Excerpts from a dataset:
━━━━━━━━━━━━━━━━

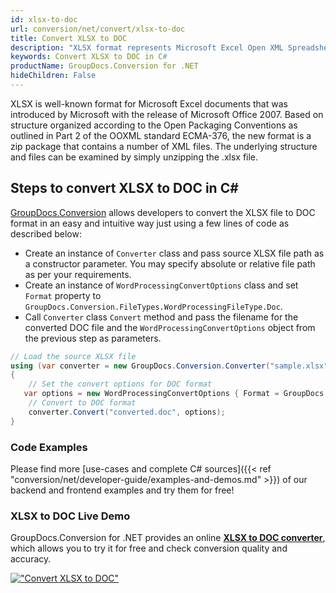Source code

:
 ```yaml
---
id: xlsx-to-doc
url: conversion/net/convert/xlsx-to-doc
title: Convert XLSX to DOC
description: "XLSX format represents Microsoft Excel Open XML Spreadsheet with .xlsx extension. Learn how to convert XLSX to DOC file programmatically in C# language using GroupDocs.Conversion for .NET library."
keywords: Convert XLSX to DOC in C#
productName: GroupDocs.Conversion for .NET
hideChildren: False
---
```


XLSX is well-known format for Microsoft Excel documents that was introduced by Microsoft with the release of Microsoft Office 2007. Based on structure organized according to the Open Packaging Conventions as outlined in Part 2 of the OOXML standard ECMA-376, the new format is a zip package that contains a number of XML files. The underlying structure and files can be examined by simply unzipping the .xlsx file.

## Steps to convert XLSX to DOC in C#

[GroupDocs.Conversion](https://products.groupdocs.com/conversion/net) allows developers to convert the XLSX file to DOC format in an easy and intuitive way just using a few lines of code as described below:

* Create an instance of `Converter` class and pass source XLSX file path as a constructor parameter. You may specify absolute or relative file path as per your requirements. 
* Create an instance of `WordProcessingConvertOptions` class and set `Format` property to `GroupDocs.Conversion.FileTypes.WordProcessingFileType.Doc`.
* Call `Converter` class `Convert` method and pass the filename for the converted DOC file and the `WordProcessingConvertOptions` object from the previous step as parameters.

```csharp
// Load the source XLSX file
using (var converter = new GroupDocs.Conversion.Converter("sample.xlsx"))
{
    // Set the convert options for DOC format
   var options = new WordProcessingConvertOptions { Format = GroupDocs.Conversion.FileTypes.WordProcessingFileType.Doc };
    // Convert to DOC format
    converter.Convert("converted.doc", options);
}
```

### Code Examples

Please find more [use-cases and complete C# sources]({{< ref "conversion/net/developer-guide/examples-and-demos.md" >}}) of our backend and frontend examples and try them for free!

### XLSX to DOC Live Demo

GroupDocs.Conversion for .NET provides an online [**XLSX to DOC converter**](https://products.groupdocs.app/conversion/xlsx-to-doc), which allows you to try it for free and check conversion quality and accuracy.

[!["Convert XLSX to DOC"](conversion/net/images/convert-to-doc/convert-xlsx-to-doc.png)](https://products.groupdocs.app/conversion/xlsx-to-doc)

━━━━━━━━━━━━━━━━

Work task:
Every line above should be duplicated exactly; the pictures are to be left out.

Exercise result:
Source code

:
 ```yaml
---
id: xlsx-to-doc
url: conversion/net/convert/xlsx-to-doc
title: Convert XLSX to DOC
description: "XLSX format represents Microsoft Excel Open XML Spreadsheet with .xlsx extension. Learn how to convert XLSX to DOC file programmatically in C# language using GroupDocs.Conversion for .NET library."
keywords: Convert XLSX to DOC in C#
productName: GroupDocs.Conversion for .NET
hideChildren: False
---
```


XLSX is well-known format for Microsoft Excel documents that was introduced by Microsoft with the release of Microsoft Office 2007. Based on structure organized according to the Open Packaging Conventions as outlined in Part 2 of the OOXML standard ECMA-376, the new format is a zip package that contains a number of XML files. The underlying structure and files can be examined by simply unzipping the .xlsx file.

## Steps to convert XLSX to DOC in C#

[GroupDocs.Conversion](https://products.groupdocs.com/conversion/net) allows developers to convert the XLSX file to DOC format in an easy and intuitive way just using a few lines of code as described below:

* Create an instance of `Converter` class and pass source XLSX file path as a constructor parameter. You may specify absolute or relative file path as per your requirements. 
* Create an instance of `WordProcessingConvertOptions` class and set `Format` property to `GroupDocs.Conversion.FileTypes.WordProcessingFileType.Doc`.
* Call `Converter` class `Convert` method and pass the filename for the converted DOC file and the `WordProcessingConvertOptions` object from the previous step as parameters.

```csharp
// Load the source XLSX file
using (var converter = new GroupDocs.Conversion.Converter("sample.xlsx"))
{
    // Set the convert options for DOC format
   var options = new WordProcessingConvertOptions { Format = GroupDocs.Conversion.FileTypes.WordProcessingFileType.Doc };
    // Convert to DOC format
    converter.Convert("converted.doc", options);
}
```

### Code Examples

Please find more [use-cases and complete C# sources]({{< ref "conversion/net/developer-guide/examples-and-demos.md" >}}) of our backend and frontend examples and try them for free!

### XLSX to DOC Live Demo

GroupDocs.Conversion for .NET provides an online [**XLSX to DOC converter**](https://products.groupdocs.app/conversion/xlsx-to-doc), which allows you to try it for free and check conversion quality and accuracy.

[!["Convert XLSX to DOC"](conversion/net/images/convert-to-doc/convert-xlsx-to-doc.png)](https://products.groupdocs.app/conversion/xlsx-to-doc)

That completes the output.